Special Feature



By Josielyn Luna-Manuel, Special Features Editor


The trustworthy chairman




Posted on May 23, 2017


Almost three decades ago, SM Group’s founder Henry Sy, Sr. told one of his most outstanding employees during an informal interview that he should promise him two things: he will work hard and he will prove that he can be trusted. That man is Jose T. Sio, the new chairman of the board of SM Investments Corp. (SMIC).

Jose T. Sio

Mr. Sio served as the conglomerate’s chief finance officer (CFO) for the past 27 years. He played a key role in the phenomenal success of SM and its subsidiaries, introducing “strict financial discipline across all businesses that later helped the company achieve optimal results even as the whole group maintained a sound and stable financial position.”

In various years, his achievements didn’t go unnoticed as he received a number of Best CFO in the Philippines and in Asia citations from several Hong Kong-based business publications. Among these awards is the CFO of the Year bestowed upon him by the Financial Executives of the Philippines (FINEX) in 2009.

The 77-year-old chairman, a certified public accountant with a master’s degree in Business Administration from New York University, knows too well how his predecessor, Mr. Sy, who is now SMIC’s chairman emeritus, worked hard to make the conglomerate what it is today.

Mr. Sio describes Mr. Sy as a very committed and detail-oriented person. “He really goes down to the roots,” Mr. Sio told BusinessWorld in a recent interview. It is from Mr. Sy where Mr. Sio learned the value of working hard and being trustworthy, among many other things he learned from the man he considers the “guru of entrepreneurship.”

Another big influence in the career and personal life of Mr. Sio and whom he also regards as his mentor is Washington Z. SyCip, founder of SyCip, Gorres Velayo & Co. where he formerly worked as a senior partner before joining SM in November 1990.

According to Mr. Sio, Mr. SyCip, the man he calls “guru of professionalism”, also taught him the value of hard work and of doing things that make you happy no matter what. At the age of 94, he said Mr. SyCip still attends board meetings and encourages him to continue reporting to office. “Some people might say that is crazy but from the viewpoint of Mr. SyCip, he enjoys doing it. So as long as you are happy about what you are doing, continue doing it because that will prolong your life, your health, and everything.”

Mr. Sio’s almost 30 years of serving as SMIC’s CFO allowed him not just to understand well the dynamics of the business but more importantly, to build healthy relationships with the people he has worked and has been working with -- the Sy family, partners, executives, bankers and the SM people.

He shared the same value with Mr.
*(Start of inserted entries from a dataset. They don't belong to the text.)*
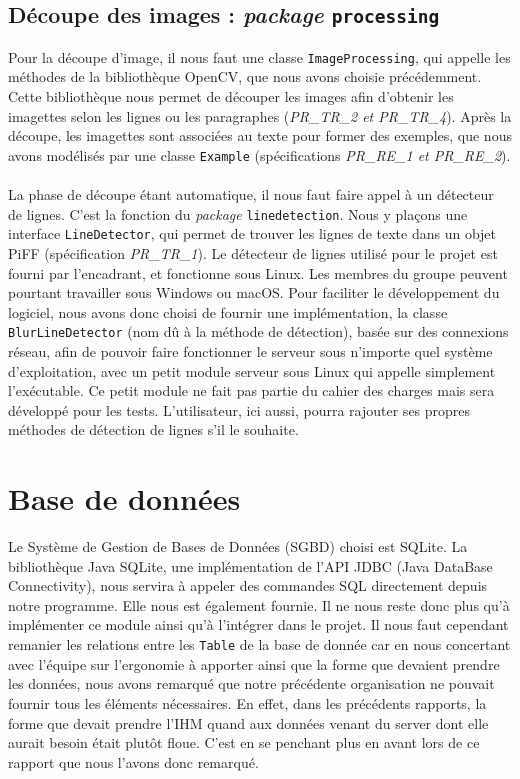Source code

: \subsection{Découpe des images : \textit{package} \texttt{processing}}

Pour la découpe d'image, il nous faut une classe \texttt{ImageProcessing}, qui appelle les méthodes de la bibliothèque OpenCV, que nous avons choisie précédemment. Cette bibliothèque nous permet de découper les images afin d'obtenir les imagettes selon les lignes ou les paragraphes (\textit{PR\_TR\_2 et PR\_TR\_4}). Après la découpe, les imagettes sont associées au texte pour former des exemples, que nous avons modélisés par une classe \texttt{Example} (spécifications \textit{PR\_RE\_1 et PR\_RE\_2}). 

\paragraph{}
La phase de découpe étant automatique, il nous faut faire appel à un détecteur de lignes. C'est la fonction du \textit{package} \texttt{linedetection}. Nous y plaçons une interface \texttt{LineDetector}, qui permet de trouver les lignes de texte dans un objet PiFF (spécification \textit{PR\_TR\_1}). Le détecteur de lignes utilisé pour le projet est fourni par l'encadrant, et fonctionne sous Linux. Les membres du groupe peuvent pourtant travailler sous Windows ou macOS. Pour faciliter le développement du logiciel, nous avons donc choisi de fournir une implémentation, la classe \texttt{BlurLineDetector} (nom dû à la méthode de détection), basée sur des connexions réseau, afin de pouvoir faire fonctionner le serveur sous n'importe quel système d'exploitation, avec un petit module serveur sous Linux qui appelle simplement l'exécutable. Ce petit module ne fait pas partie du cahier des charges mais sera développé pour les tests. L'utilisateur, ici aussi, pourra rajouter ses propres méthodes de détection de lignes s'il le souhaite.

\section{Base de données}

Le Système de Gestion de Bases de Données (SGBD) choisi est SQLite. La bibliothèque Java SQLite, une implémentation de l'API JDBC (Java DataBase Connectivity), nous servira à appeler des commandes SQL directement depuis notre programme. Elle nous est également fournie. Il ne nous reste donc plus qu'à implémenter ce module ainsi qu'à l'intégrer dans le projet.
Il nous faut cependant remanier les relations entre les \texttt{Table} de la base de donnée car en nous concertant avec l'équipe sur l'ergonomie à apporter ainsi que la forme que devaient prendre les données, nous avons remarqué que notre précédente organisation ne pouvait fournir tous les éléments nécessaires. En effet, dans les précédents rapports, la forme que devait prendre l'IHM quand aux données venant du server dont elle aurait besoin était plutôt floue. C'est en se penchant plus en avant lors de ce rapport que nous l'avons donc remarqué.

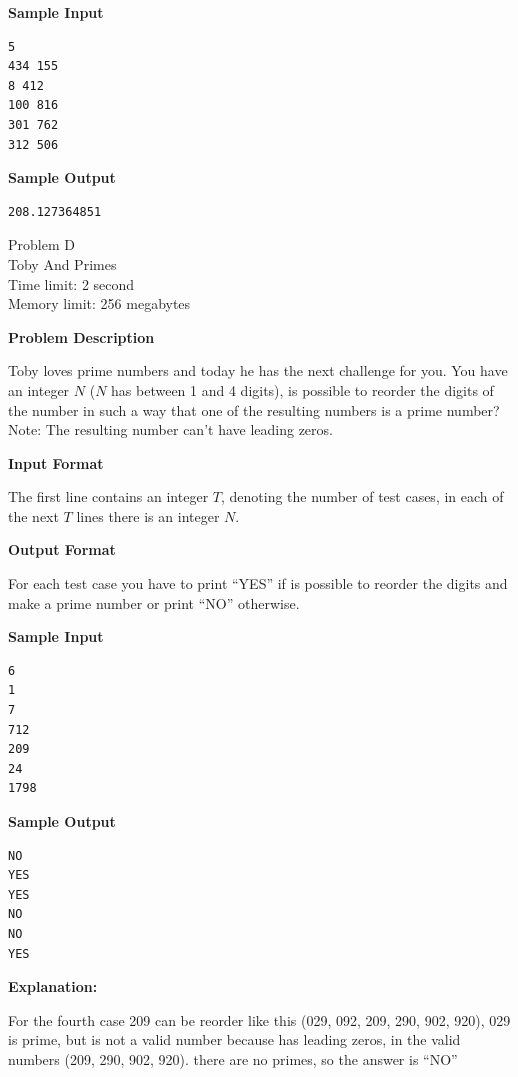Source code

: \documentclass[11pt]{article}
\begin{document}
\textbf{\large Sample Input}

\begin{verbatim}
5
434 155
8 412
100 816
301 762
312 506
\end{verbatim}

\textbf{\large Sample Output}

\begin{verbatim}
208.127364851
\end{verbatim}

\newpage
        \begin{center}
            {\LARGE Problem D}\\
            {\Large Toby And Primes}\\
            {Time limit: 2 second}\\
            {Memory limit: 256 megabytes}
        \end{center}\textbf{\large Problem Description}

Toby loves prime numbers and today he has the next challenge for you.
You have an integer $N$ ($N$ has between 1 and 4 digits), is possible to reorder the
digits of the number in such a way that one of the resulting numbers is a prime number?
Note: The resulting number can't have leading zeros.

\textbf{\large Input Format}

The first line contains an integer $T$, denoting the number of test cases, in each of
the next $T$ lines there is an integer $N$.

\textbf{\large Output Format}

For each test case you have to print ``YES'' if is possible to reorder the digits and make
a prime number or print ``NO'' otherwise.

\textbf{\large Sample Input}

\begin{verbatim}
6
1
7
712
209
24
1798
\end{verbatim}

\textbf{\large Sample Output}

\begin{verbatim}
NO
YES
YES
NO
NO
YES
\end{verbatim}

\textbf{\large Explanation:}

For the fourth case 209 can be reorder like this (029, 092, 209, 290, 902, 920), 029 is prime,
but is not a valid number because has leading zeros, in the valid numbers (209, 290, 902, 920).
there are no primes, so the answer is ``NO''
\end{document}
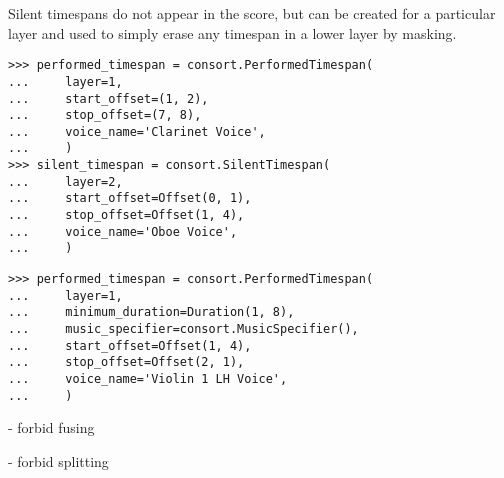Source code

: Silent timespans do not appear in the score, but can be created for a
particular layer and used to simply erase any timespan in a lower layer by
masking.

\begin{comment}
<abjad>
performed_timespan = consort.PerformedTimespan(
    layer=1,
    start_offset=(1, 2),
    stop_offset=(7, 8),
    voice_name='Clarinet Voice',
    )
silent_timespan = consort.SilentTimespan(
    layer=2,
    start_offset=Offset(0, 1),
    stop_offset=Offset(1, 4),
    voice_name='Oboe Voice',
    )
</abjad>
\end{comment}

\begin{singlespacing}
\vspace{-0.5\baselineskip}
\begin{lstlisting}
>>> performed_timespan = consort.PerformedTimespan(
...     layer=1,
...     start_offset=(1, 2),
...     stop_offset=(7, 8),
...     voice_name='Clarinet Voice',
...     )
>>> silent_timespan = consort.SilentTimespan(
...     layer=2,
...     start_offset=Offset(0, 1),
...     stop_offset=Offset(1, 4),
...     voice_name='Oboe Voice',
...     )
\end{lstlisting}
\end{singlespacing}

\begin{comment}
<abjad>
performed_timespan = consort.PerformedTimespan(
    layer=1,
    minimum_duration=Duration(1, 8),
    music_specifier=consort.MusicSpecifier(),
    start_offset=Offset(1, 4),
    stop_offset=Offset(2, 1),
    voice_name='Violin 1 LH Voice',
    )
</abjad>
\end{comment}

\begin{singlespacing}
\vspace{-0.5\baselineskip}
\begin{lstlisting}
>>> performed_timespan = consort.PerformedTimespan(
...     layer=1,
...     minimum_duration=Duration(1, 8),
...     music_specifier=consort.MusicSpecifier(),
...     start_offset=Offset(1, 4),
...     stop_offset=Offset(2, 1),
...     voice_name='Violin 1 LH Voice',
...     )
\end{lstlisting}
\end{singlespacing}

- forbid fusing

- forbid splitting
Sy as he is also good at dealing with people and emphasized that it is vital to have good relations to gain the trust and respect of those around you.

“At a certain point in your life or in your career, you will realize that it is not a question of how much you know or who you know but it is a question of how you relate to others especially to the people near you,” he said.

Mr. Sio also credits his success to his faith in God which guided him along the way, adding that he is fortunate to have stayed in the seminary for two years. He believes that “if you do good things, you’ll have a good life. If you do bad things, you’ll have a bad life. That’s to me is the essence of life.”

The new SMIC chairman recalled that before he became the SM Group’s CFO 27 years ago, he had a friendly deal with Mr. Sy that he will only serve the company for 10 years. And on his 10th year in SM, he reminded Mr. Sy about their agreement telling him that he already wanted to start his own professional firm. However, Mr. Sy simply told him, “Why don’t you just stay here? We’ll just retire together.”

Mr. Sio hasn’t left the company since then and has been a witness and a great contributor to its continued growth. Now, he has been entrusted by Mr. Sy and the SMIC board of directors to lead the conglomerate in the years to come.

He shared his conversation with the SM founder just this week. He reminisced and asked him, trying to make him laugh, “I thought we will retire together. Why did you retire earlier?” Mr. Sio shared that Mr. Sy looked at him and smiled.

Mr. Sio, with the help of Mr. Sy’s six children and other professionals who are now part of SMIC’s board, plans to continue on fulfilling the vision of SM since it was founded 59 years ago: “to build world-class businesses that are catalysts for development in the communities we serve.”